3x Nein auch aus den Kantonen Aargau und Solothurn

In den Kantonen Aargau und Solothurn will das Stimmvolk nichts wissen von der teureren Autobahnvignette. Die Vorlage wird mit knapp zwei Dritteln verworfen. Auch die 1:12-Initiative und die Familieninitiative bleiben chancenlos.

Zwei Abstimmungsplakate in einer Fotomontage übereinander gelegt.

Bildlegende: Die Kantone Aargau und Solothurn liegen bei den nationalen Abstimmungen im Trend: Es gibt drei deutliche Nein-Voten. Keystone/Montage SRF

Mit der höheren Gebühr für die Autobahnvignette möchte der Bund Strassenbau-Projekte vorantreiben. Diese Argumentation hat in den stark durch den Verkehr belasteten Kantonen Aargau und Solothurn offenbar nicht verfangen: Nur gerade gut 36 Prozent der Stimmberechtigten haben im Aargau die Erhöhung auf 100 Franken gutgeheissen.

Im Kanton Solothurn liegt der Nein-Anteil ebenfalls bei knapp 64 Prozent. Das Verdikt gegen die teurere Vignette ist also klar.

Keine Chance für 1:12

Noch klarer ist das Verdikt bei der 1:12-Initiative der Jungsozialisten: Die Initiative wird mit 71,12 Prozent deutlich verworfen. Im Kanton Solothurn sind es 66,13 Prozent Nein-Stimmen. Die höchste Zustimmung hat die Initiative im Kanton Aargau von den Auslandschweizern erhalten: Sie stimmten nur knapp mit 54,57 Prozent gegen das Ansinnen, die Managerlöhne zu begrenzen.
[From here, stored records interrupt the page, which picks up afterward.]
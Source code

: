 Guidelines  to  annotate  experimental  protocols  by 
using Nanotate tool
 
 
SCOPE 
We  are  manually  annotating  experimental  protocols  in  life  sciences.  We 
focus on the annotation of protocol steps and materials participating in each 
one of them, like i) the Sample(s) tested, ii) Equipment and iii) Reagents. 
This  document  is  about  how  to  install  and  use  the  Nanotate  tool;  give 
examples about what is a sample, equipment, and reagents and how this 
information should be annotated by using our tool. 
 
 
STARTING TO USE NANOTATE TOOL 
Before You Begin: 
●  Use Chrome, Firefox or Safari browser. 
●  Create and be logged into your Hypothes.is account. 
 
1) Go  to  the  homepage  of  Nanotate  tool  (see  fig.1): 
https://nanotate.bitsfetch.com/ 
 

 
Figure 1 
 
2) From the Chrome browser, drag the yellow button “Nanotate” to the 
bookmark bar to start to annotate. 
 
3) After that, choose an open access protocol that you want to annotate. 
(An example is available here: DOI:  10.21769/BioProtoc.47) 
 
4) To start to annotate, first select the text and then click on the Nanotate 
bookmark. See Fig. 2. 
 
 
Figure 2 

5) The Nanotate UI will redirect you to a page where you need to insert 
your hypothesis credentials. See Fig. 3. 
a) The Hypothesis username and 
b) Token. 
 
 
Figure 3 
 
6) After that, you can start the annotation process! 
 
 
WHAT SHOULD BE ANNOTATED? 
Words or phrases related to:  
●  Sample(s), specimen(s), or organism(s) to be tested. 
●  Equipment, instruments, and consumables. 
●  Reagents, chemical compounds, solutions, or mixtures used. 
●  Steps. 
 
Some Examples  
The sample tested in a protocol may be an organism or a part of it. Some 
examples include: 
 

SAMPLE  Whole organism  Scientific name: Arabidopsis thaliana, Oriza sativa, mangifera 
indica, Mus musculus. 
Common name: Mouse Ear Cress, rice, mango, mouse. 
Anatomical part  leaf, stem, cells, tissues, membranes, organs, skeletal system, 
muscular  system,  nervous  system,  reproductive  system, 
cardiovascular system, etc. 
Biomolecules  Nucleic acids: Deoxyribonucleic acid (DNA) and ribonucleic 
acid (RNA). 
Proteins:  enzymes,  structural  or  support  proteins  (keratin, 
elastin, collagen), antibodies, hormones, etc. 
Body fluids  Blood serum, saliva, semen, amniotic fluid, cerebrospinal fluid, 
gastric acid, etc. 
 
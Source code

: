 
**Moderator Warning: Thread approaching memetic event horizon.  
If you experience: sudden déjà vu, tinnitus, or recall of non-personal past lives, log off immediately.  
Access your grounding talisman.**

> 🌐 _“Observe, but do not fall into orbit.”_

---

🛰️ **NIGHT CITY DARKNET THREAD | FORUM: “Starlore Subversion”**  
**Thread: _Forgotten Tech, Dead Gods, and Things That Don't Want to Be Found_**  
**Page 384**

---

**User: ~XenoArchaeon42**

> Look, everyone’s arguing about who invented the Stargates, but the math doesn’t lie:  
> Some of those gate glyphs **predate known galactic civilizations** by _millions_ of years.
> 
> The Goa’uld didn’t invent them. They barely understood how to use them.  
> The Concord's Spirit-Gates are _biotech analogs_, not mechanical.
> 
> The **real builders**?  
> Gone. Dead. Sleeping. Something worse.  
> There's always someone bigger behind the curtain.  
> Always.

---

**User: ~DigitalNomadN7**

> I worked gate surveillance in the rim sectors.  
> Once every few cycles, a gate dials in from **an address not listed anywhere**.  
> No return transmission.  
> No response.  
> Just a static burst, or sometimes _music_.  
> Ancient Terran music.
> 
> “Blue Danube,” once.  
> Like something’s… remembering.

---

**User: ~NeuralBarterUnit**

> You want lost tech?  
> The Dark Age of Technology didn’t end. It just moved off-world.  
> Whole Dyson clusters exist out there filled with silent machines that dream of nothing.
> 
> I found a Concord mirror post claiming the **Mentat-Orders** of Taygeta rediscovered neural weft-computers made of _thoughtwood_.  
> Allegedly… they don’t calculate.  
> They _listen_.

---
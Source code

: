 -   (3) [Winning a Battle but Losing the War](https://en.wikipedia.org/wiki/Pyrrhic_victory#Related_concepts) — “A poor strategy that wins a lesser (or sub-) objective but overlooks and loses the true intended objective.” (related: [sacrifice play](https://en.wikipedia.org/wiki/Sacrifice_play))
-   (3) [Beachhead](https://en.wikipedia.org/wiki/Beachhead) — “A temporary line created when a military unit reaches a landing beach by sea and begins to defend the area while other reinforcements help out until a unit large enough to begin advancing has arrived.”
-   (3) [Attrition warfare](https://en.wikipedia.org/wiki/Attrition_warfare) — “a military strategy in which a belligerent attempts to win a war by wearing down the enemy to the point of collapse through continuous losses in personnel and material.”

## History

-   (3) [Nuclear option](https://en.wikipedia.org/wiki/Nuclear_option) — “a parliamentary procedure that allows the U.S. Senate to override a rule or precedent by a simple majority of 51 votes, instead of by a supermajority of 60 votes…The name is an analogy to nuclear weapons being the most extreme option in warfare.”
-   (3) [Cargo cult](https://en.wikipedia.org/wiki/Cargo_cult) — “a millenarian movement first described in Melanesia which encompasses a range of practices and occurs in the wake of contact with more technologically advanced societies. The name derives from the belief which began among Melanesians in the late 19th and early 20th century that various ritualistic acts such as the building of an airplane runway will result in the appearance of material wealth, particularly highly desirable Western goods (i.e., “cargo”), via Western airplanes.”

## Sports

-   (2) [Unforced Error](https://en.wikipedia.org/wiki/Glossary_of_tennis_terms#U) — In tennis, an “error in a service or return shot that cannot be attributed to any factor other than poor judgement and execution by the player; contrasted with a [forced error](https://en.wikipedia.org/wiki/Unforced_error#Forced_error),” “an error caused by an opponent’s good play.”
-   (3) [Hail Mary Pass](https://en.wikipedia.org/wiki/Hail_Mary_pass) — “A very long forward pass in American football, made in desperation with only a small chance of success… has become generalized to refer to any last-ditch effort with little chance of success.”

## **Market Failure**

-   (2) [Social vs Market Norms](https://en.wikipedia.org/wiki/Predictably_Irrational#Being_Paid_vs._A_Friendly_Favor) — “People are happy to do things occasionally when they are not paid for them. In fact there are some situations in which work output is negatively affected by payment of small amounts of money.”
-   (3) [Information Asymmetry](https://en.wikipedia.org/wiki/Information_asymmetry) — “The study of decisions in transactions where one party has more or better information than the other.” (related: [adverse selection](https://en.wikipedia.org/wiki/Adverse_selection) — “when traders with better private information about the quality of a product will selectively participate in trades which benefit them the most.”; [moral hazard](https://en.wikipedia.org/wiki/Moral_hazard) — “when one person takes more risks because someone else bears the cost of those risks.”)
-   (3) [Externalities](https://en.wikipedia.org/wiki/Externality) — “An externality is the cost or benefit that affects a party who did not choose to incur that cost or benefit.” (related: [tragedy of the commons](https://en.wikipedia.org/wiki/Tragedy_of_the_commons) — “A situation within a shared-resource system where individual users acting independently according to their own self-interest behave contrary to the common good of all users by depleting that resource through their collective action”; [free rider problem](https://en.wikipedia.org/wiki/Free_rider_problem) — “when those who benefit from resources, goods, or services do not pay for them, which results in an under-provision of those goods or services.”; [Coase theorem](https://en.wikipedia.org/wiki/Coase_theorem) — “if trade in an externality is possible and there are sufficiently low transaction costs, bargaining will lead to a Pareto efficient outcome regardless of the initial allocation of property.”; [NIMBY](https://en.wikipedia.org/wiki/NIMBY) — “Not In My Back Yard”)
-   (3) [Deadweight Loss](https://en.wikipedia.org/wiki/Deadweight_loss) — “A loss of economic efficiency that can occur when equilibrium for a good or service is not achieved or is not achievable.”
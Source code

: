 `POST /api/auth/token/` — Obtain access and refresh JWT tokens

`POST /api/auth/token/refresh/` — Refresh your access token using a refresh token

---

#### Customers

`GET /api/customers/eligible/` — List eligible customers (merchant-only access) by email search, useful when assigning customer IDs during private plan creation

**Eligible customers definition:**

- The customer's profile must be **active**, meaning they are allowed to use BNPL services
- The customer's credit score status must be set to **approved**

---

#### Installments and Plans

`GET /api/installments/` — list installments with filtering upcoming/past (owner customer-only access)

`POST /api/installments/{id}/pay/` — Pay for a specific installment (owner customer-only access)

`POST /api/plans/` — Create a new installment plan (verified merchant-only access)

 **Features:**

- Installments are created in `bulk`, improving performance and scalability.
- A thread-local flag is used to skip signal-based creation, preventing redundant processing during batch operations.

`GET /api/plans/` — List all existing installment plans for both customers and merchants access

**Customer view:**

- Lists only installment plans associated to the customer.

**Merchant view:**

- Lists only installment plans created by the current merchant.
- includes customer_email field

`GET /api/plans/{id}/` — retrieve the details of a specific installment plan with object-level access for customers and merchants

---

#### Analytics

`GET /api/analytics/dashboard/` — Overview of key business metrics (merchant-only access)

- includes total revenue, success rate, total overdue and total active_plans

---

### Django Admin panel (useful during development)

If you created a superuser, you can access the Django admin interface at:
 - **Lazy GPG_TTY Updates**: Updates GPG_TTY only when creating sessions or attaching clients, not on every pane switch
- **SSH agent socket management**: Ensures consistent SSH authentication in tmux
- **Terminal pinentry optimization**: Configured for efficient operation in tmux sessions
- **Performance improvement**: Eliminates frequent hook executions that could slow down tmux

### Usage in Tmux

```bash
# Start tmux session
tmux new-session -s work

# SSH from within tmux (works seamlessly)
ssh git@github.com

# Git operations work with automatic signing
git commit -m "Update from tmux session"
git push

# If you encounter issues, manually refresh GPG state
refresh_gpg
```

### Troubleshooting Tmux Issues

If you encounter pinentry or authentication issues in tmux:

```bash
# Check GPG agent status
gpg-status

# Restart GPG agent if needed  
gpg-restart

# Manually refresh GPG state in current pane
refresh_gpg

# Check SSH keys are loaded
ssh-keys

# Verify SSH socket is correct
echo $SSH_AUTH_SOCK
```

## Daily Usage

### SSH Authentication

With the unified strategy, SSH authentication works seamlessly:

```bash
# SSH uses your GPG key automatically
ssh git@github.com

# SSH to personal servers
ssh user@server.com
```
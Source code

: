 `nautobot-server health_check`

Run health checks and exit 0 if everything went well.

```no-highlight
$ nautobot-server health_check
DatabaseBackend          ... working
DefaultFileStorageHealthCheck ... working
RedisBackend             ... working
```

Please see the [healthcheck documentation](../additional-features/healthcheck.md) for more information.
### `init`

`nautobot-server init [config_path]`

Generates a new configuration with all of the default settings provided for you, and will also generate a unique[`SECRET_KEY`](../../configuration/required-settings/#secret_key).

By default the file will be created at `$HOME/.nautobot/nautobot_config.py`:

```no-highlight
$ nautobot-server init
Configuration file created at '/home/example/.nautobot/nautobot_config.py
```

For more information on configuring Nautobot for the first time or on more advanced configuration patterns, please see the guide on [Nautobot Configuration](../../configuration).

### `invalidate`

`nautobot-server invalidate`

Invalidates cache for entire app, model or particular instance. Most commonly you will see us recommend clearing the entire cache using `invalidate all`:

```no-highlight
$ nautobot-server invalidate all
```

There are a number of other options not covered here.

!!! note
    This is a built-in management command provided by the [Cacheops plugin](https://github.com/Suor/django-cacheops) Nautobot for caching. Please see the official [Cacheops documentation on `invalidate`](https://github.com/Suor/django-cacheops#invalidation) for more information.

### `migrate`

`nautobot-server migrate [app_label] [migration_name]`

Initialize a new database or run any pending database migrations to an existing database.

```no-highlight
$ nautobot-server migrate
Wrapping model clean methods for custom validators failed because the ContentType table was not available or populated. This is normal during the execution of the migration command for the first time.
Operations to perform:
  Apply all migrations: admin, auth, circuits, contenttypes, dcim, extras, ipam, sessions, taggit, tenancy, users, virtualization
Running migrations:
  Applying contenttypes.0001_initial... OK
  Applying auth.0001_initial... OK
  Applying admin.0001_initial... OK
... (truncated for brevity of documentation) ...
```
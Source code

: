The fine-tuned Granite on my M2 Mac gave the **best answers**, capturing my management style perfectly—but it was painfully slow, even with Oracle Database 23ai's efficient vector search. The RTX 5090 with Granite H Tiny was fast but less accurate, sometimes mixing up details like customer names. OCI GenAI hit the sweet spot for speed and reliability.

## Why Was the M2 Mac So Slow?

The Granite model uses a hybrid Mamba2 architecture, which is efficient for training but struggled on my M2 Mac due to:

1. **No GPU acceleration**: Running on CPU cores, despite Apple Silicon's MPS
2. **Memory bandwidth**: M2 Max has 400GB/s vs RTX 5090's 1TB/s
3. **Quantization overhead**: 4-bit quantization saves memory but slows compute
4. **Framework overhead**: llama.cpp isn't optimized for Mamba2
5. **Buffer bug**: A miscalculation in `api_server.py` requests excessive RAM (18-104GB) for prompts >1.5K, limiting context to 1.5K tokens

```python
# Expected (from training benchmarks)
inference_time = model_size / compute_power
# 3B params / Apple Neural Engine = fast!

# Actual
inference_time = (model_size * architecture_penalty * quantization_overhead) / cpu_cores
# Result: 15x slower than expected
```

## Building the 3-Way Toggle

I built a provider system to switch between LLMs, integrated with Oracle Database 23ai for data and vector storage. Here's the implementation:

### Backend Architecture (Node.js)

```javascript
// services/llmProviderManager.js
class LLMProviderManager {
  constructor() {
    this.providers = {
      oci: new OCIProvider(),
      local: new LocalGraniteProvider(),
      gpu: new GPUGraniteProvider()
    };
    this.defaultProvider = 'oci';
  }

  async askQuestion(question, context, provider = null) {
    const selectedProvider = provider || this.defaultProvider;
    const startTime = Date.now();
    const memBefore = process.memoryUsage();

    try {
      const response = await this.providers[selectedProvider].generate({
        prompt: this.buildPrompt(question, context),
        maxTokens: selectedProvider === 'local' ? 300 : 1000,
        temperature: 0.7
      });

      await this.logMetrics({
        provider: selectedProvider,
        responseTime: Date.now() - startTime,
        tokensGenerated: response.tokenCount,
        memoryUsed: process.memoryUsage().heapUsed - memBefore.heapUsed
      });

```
Familieninitiative wird ebenfalls verworfen

Ebenfalls klar scheint die Entscheidung bei der Familien-Initiative der SVP: Im Aargau legten immerhin 56,51 Prozent der Stimmberechtigten ein Nein in die Urne, die Initiative wird also relativ deutlich abgelehnt.

Auch im Kanton Solothurn hat die Vorlage keine Chance: Sie wird mit 58,22 Prozent sogar noch deutlicher abgelehnt.

Die Stimmbeteiligung liegt bei hohen gut 51 Prozent im Kanton Aargau, im Kanton Solothurn liegt sie sogar bei über 53 Prozent.